## WHAT IS REQUIRED
Which lines below contain the word "with"? Copy each one.
MATERIAL PROVIDED below:
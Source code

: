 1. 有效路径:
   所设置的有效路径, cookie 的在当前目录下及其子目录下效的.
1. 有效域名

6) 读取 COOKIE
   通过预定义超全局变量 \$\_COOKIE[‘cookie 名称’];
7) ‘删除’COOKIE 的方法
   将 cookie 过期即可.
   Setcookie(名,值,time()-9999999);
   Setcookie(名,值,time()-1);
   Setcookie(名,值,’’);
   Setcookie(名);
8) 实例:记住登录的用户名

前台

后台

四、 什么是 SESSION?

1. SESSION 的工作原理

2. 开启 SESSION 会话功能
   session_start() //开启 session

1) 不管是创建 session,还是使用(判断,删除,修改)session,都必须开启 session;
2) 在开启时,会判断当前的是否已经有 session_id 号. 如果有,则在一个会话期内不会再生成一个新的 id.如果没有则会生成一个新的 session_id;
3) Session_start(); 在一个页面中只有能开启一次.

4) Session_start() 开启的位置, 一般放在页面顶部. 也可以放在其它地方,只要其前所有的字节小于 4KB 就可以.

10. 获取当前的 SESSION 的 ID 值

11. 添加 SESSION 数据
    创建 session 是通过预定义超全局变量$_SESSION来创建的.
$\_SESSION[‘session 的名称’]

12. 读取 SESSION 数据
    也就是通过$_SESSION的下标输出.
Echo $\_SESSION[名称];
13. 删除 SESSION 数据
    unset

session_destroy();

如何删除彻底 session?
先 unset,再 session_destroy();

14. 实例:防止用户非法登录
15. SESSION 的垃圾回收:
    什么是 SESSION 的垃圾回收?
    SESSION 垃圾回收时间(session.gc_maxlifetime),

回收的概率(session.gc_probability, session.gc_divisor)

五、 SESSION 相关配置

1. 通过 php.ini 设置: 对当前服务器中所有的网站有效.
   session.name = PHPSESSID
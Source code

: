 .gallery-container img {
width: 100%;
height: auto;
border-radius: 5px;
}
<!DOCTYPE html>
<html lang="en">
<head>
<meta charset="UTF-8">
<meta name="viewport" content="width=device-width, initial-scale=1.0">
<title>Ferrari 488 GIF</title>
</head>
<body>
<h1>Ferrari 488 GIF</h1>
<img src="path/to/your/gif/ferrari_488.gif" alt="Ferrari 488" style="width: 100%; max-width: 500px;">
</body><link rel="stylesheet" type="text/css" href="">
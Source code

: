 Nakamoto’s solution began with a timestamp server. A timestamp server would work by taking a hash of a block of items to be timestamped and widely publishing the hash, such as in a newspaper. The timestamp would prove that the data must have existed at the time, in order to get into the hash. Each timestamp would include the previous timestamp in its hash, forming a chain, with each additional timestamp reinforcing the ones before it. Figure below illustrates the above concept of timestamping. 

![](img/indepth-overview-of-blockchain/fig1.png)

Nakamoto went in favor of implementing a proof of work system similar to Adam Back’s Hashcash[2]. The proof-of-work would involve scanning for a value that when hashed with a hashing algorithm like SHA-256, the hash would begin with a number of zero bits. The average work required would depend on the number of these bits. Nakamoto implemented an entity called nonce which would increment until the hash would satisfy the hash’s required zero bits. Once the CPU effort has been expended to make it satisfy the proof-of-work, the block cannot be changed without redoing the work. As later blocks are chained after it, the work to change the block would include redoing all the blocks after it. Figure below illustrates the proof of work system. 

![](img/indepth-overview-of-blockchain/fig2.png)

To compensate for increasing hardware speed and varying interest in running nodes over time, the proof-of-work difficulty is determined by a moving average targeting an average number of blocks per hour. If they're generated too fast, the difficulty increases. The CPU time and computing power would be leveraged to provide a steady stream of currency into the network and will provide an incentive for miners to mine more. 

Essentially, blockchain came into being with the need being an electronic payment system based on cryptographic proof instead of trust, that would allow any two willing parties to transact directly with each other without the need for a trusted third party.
End of MATERIAL PROVIDED.
## ANSWER TO THIS TASK
: Nakamoto’s solution began with a timestamp server. A timestamp server would work by taking a hash of a block of items to be timestamped and widely publishing the hash, such as in a newspaper. The timestamp would prove that the data must have existed at the time, in order to get into the hash. Each timestamp would include the previous timestamp in its hash, forming a chain, with each additional timestamp reinforcing the ones before it. Figure below illustrates the above concept of timestamping. 
Nakamoto went in favor of implementing a proof of work system similar to Adam Back’s Hashcash[2]. The proof-of-work would involve scanning for a value that when hashed with a hashing algorithm like SHA-256, the hash would begin with a number of zero bits. The average work required would depend on the number of these bits. Nakamoto implemented an entity called nonce which would increment until the hash would satisfy the hash’s required zero bits. Once the CPU effort has been expended to make it satisfy the proof-of-work, the block cannot be changed without redoing the work. As later blocks are chained after it, the work to change the block would include redoing all the blocks after it. Figure below illustrates the proof of work system. 
Essentially, blockchain came into being with the need being an electronic payment system based on cryptographic proof instead of trust, that would allow any two willing parties to transact directly with each other without the need for a trusted third party.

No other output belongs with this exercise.